Many people find it extremely difficult to say “no”. They are afraid that doing so will upset the other person, make it appear that they don't care or appear obstructive. After all, when you say “no” you are denying someone else something they want and it is possible they may be unhappy, angry or upset. However, sometimes, you just have to say no.
There are four steps to saying no clearly.
- Listen carefully to the request, both to show respect for the other person and find out exactly what you are being asked to do.
- Decline clearly to avoid building hopes or misleading the other person.
- Give a reason.
- Wherever possible, suggest an alternative.
You are likely, occasionally, to meet someone who simply won’t take no for an answer. There is a technique you can use to get your message across in this situation.
Sticking to ‘no’
- State your position positively. Say what you can do.

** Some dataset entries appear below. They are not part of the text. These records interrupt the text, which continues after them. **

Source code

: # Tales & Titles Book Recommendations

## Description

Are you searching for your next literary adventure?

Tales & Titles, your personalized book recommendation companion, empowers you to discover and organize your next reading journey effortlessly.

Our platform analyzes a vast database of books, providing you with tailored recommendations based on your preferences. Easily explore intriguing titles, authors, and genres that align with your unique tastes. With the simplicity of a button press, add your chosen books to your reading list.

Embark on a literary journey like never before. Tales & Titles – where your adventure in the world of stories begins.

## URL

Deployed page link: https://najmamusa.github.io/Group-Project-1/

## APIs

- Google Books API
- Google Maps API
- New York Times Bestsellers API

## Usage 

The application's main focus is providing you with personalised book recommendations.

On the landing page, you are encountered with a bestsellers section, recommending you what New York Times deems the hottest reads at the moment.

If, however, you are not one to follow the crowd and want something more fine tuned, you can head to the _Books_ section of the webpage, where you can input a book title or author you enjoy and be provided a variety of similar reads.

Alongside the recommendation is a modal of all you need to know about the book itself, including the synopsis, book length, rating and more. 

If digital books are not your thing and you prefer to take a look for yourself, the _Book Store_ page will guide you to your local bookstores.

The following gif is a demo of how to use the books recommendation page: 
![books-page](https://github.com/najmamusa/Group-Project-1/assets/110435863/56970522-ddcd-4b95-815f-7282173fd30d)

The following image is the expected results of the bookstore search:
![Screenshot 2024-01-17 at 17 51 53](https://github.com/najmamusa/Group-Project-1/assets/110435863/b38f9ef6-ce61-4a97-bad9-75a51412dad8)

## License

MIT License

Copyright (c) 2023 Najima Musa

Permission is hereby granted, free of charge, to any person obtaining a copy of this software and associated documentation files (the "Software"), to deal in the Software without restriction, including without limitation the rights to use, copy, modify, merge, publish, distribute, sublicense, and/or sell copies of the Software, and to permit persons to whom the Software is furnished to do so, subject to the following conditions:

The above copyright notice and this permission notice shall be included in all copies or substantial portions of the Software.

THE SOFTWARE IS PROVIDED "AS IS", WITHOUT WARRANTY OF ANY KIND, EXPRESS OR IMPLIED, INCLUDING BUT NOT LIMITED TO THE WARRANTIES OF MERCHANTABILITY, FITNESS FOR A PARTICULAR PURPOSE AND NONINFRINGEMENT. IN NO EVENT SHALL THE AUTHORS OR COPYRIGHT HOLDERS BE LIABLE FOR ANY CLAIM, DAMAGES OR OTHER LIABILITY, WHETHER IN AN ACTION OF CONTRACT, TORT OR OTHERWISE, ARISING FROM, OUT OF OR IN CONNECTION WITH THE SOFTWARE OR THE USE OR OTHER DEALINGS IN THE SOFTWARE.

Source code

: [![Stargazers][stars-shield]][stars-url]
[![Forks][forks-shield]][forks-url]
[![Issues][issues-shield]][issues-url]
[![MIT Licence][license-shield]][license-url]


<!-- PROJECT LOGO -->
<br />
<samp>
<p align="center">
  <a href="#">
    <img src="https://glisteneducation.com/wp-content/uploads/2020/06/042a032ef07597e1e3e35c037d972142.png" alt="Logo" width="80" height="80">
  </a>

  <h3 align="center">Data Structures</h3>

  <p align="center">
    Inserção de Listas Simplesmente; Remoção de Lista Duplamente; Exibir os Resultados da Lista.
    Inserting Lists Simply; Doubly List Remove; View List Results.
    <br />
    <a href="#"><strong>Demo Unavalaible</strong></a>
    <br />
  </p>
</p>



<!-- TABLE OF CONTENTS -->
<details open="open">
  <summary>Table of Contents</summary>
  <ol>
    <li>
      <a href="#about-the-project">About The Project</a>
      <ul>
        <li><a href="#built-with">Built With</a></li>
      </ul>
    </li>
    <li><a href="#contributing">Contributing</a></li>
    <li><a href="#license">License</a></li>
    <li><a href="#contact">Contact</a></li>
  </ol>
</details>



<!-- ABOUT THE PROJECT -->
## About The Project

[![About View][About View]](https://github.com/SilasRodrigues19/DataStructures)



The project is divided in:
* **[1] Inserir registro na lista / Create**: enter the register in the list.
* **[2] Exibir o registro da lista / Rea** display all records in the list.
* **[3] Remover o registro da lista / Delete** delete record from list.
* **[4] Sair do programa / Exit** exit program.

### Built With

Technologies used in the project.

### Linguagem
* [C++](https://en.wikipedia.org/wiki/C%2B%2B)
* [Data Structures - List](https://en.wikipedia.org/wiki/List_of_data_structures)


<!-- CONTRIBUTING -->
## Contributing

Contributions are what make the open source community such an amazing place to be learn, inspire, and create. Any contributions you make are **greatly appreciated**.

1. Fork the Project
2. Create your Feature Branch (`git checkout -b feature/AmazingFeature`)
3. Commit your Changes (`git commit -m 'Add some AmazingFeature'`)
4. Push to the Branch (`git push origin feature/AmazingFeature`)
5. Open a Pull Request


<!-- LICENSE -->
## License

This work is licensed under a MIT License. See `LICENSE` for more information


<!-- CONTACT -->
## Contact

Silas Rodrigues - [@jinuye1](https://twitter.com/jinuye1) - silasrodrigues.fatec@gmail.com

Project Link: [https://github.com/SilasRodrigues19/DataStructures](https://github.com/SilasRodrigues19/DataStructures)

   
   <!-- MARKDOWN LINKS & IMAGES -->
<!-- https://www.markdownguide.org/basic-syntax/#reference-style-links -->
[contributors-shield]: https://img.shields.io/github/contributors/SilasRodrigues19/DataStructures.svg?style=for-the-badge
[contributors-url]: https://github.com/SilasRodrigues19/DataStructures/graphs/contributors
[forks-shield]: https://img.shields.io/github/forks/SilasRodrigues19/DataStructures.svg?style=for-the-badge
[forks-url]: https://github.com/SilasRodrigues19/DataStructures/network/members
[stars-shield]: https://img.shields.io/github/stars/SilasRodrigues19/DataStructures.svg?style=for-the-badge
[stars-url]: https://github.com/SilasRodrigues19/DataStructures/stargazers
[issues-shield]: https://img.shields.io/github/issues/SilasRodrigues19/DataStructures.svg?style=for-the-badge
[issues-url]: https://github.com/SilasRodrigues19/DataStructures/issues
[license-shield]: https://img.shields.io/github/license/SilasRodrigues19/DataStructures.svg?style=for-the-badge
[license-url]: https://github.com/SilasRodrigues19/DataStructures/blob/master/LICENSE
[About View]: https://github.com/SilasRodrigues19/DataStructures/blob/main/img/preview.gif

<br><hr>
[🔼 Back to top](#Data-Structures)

For example “I don’t have time today, I could look at it tomorrow”.
- Don’t pick up on any side issues raised by the other person.
- Rephrase your statement slightly, such as “Yes, I could look at that tomorrow, but I don’t have time today” but make sure it is essentially the same statement.
- Use a calm unemotional tone, no matter what the other person says or does.
- Don’t compromise unless you honestly change your opinion.
- Don't fill any silences
- Keep at it. If you repeat it often enough, the message will get through.